The September Gust - by Gail M. Walczyk

Before storms from the tropics were called hurricanes and given names, storms have come from the warmer climates, up the Eastern Coast, making landfall anywhere along the East Coast, the Gulf of Mexico, or Central America.  Also called tropical cyclones, these storms begin as thunderstorms that come off the coast of Africa.  As these storms travel east, they grow into tropical cyclones with the help of warm ocean water. The wind gradually increase in a counter clockwise direction, forming a center or "eye."  Storm whose winds have reached a speed of 74 miles an hour are known today as "Hurricanes."

The "eye" is generally 20 to 30 miles wide, and the storm may extend outward 400 miles.  As a hurricane approaches, the skies will begin to darken and winds will grow in strength.  As a hurricane nears land, it can bring torrential rains, high winds, and storm surges and the winds are out of the northeast.  There is a calm when the "eye" is overhead and the skies are clear.  All of a sudden the skies darken again and the winds then come out of the northwest, sometimes blowing stronger than before.  A single hurricane can last for more than two weeks over open waters and can run a path across the entire length of the eastern seaboard.  August and September are peak months during the hurricane season that lasts from June 1 through November 30.

On 3 September, 1821, one such storm hit the Eastern Shore, probably entering the Chesapeake Bay heading north.  Tales of such storms have traveled in the memories of Shoremen even today.  James Egbert Mears writes of the storm in Hack's Neck and It's People.  He relates a tale of a storm known as "The September Gust," a storm that came up the Bayside.  The tide was so high that "a man who had been fishing near the mouth of the Pungoteague Creek sailed across the lower peninsula [across Slutkill Neck] to the Richard Cutler farm on the north of Nandua Creek."

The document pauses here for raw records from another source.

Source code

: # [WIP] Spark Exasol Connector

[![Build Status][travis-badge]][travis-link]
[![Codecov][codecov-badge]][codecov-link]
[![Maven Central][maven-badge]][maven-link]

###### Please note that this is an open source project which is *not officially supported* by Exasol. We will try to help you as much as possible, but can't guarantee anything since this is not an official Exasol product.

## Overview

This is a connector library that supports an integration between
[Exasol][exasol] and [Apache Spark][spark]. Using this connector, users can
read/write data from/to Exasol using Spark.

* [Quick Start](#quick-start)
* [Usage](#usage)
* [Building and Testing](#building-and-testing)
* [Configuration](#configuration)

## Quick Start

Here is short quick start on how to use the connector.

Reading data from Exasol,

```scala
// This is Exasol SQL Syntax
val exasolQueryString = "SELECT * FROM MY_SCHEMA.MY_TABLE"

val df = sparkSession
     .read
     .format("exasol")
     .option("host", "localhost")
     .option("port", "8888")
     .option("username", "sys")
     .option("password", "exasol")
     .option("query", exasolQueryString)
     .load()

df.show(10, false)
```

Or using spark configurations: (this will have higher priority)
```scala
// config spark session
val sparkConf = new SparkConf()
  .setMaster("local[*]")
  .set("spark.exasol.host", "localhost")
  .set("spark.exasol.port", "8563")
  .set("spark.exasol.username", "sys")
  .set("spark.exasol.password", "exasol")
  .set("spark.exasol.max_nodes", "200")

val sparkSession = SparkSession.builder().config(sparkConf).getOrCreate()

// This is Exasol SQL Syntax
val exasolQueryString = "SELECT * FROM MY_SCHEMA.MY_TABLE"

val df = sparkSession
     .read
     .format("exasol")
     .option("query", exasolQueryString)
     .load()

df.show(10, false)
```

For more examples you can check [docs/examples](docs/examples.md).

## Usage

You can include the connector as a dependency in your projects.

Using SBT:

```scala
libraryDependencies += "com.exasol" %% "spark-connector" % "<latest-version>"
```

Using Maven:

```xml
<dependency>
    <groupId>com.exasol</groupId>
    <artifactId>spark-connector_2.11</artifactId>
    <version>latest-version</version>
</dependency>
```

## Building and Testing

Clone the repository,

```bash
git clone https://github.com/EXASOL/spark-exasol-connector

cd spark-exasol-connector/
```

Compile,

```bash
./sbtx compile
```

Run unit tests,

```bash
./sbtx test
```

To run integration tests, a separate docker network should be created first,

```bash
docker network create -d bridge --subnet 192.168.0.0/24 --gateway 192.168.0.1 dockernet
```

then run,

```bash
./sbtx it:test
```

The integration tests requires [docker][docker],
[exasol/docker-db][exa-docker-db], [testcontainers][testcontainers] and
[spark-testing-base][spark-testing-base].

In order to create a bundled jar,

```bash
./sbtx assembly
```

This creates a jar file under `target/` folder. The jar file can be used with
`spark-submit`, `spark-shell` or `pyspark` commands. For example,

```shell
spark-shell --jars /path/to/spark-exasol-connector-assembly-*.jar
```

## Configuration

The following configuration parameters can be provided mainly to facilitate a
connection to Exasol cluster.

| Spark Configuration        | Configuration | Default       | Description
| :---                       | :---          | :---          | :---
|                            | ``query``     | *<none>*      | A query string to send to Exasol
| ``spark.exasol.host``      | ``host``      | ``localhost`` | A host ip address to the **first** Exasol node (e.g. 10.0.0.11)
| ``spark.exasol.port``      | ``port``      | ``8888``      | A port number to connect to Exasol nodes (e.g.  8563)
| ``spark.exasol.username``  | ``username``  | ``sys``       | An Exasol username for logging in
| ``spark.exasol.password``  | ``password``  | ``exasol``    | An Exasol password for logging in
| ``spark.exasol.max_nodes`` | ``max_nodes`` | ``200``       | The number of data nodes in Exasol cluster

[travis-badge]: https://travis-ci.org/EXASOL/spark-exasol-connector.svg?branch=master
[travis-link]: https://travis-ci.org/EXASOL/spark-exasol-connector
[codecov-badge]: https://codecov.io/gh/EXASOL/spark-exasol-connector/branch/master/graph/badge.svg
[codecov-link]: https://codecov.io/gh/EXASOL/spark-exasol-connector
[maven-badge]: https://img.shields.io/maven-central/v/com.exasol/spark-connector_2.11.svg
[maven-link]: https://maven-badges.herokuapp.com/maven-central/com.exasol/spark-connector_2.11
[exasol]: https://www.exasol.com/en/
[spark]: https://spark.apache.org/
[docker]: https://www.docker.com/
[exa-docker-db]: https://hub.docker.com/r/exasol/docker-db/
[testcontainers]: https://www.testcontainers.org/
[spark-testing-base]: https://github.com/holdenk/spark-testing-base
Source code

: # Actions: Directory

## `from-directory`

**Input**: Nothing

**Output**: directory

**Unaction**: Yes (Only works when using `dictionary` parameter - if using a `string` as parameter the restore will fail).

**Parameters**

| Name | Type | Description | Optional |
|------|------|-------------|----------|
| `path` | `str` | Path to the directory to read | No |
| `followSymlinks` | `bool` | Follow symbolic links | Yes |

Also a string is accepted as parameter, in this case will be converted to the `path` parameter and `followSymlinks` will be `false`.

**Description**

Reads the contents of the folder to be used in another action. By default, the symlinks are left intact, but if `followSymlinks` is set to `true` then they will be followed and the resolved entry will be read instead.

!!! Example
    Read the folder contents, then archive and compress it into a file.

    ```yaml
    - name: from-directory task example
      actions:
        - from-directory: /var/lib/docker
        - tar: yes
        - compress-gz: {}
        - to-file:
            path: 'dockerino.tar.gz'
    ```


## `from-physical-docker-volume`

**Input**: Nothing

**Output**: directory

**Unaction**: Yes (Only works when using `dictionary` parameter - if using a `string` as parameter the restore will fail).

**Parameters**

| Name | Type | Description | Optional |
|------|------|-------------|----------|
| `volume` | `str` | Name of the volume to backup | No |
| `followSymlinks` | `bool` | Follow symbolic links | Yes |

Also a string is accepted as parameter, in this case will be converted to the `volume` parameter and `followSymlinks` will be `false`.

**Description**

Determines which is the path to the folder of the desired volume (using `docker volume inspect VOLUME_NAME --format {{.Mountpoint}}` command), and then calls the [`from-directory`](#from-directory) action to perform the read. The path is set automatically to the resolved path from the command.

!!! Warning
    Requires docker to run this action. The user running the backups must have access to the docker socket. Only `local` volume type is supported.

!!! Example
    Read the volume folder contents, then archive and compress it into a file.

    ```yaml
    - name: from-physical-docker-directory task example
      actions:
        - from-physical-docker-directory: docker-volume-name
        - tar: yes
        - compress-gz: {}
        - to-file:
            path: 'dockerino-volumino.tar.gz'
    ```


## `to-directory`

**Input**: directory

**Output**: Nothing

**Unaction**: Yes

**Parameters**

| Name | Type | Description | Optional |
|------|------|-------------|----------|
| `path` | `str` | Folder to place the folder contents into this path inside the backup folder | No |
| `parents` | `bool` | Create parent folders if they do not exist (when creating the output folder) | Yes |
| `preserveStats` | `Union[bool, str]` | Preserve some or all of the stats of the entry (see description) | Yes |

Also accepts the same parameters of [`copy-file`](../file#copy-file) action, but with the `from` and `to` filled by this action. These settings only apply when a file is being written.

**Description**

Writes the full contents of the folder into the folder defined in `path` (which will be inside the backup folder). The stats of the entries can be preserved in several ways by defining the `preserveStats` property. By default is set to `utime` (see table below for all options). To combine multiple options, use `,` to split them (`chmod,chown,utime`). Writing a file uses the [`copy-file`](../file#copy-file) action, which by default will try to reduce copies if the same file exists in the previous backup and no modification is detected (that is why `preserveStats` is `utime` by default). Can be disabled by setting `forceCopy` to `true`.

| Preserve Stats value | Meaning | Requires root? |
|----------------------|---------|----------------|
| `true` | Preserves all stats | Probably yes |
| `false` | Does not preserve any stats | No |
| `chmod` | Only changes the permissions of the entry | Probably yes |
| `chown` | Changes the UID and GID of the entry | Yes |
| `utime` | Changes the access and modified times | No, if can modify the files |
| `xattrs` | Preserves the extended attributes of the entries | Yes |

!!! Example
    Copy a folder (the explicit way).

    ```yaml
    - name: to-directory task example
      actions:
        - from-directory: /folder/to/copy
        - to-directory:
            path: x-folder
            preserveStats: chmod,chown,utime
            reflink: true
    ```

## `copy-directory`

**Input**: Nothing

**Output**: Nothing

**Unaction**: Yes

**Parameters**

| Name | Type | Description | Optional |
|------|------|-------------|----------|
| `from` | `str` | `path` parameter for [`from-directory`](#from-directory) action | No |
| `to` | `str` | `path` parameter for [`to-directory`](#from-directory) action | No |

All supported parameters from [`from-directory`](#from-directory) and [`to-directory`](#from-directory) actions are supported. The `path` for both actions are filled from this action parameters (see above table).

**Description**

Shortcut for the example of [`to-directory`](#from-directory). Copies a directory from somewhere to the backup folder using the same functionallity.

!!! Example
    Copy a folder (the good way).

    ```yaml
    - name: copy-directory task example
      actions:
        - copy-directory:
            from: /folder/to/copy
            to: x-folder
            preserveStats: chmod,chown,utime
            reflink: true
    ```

He goes on to say that in a Bible printed in Edinburgh in 1752 and owned by William Elmer Hutchinson of Harborton [1885-1941], to whom it came through his ancestors, is found on a blank page between the Old and the New Testaments the following entry:  "September 3rd day, in the year 1821, on Monday morning the wind at North East with heavy Rain till after the middle of the day, then the wind shifting to N. N. West, which made the tide overflow all the land and carry away all fences, and it was 12 inches in this house on the lower floor.  Teste. James Eichelberger."  This house was in Prospect Neck, bordering on the south by Pungoteague Creek.

In describing the house known as the "Boggs Place"[A58A] Whitelaw states:  "Bricks in the chimney shown are inscribed as follows:  'September, 1821, blown down, Rebuilt November 1.'"  He adds:  "It is traditional that the house was under construction in the above year when the great September Gust blew down the chimney, so that a fresh start had to be made."  (Ralph T. Whitelaw.  Virginia's Eastern Shore.  A History of Northampton and Accomack Counties.  Camden, MA: Picton Press, 1989;  p. 822).

Storms like this are mentioned in Bibles, diaries and talked about for years.  The winds and tide of this storm were so great it even earned  recognition on bricks.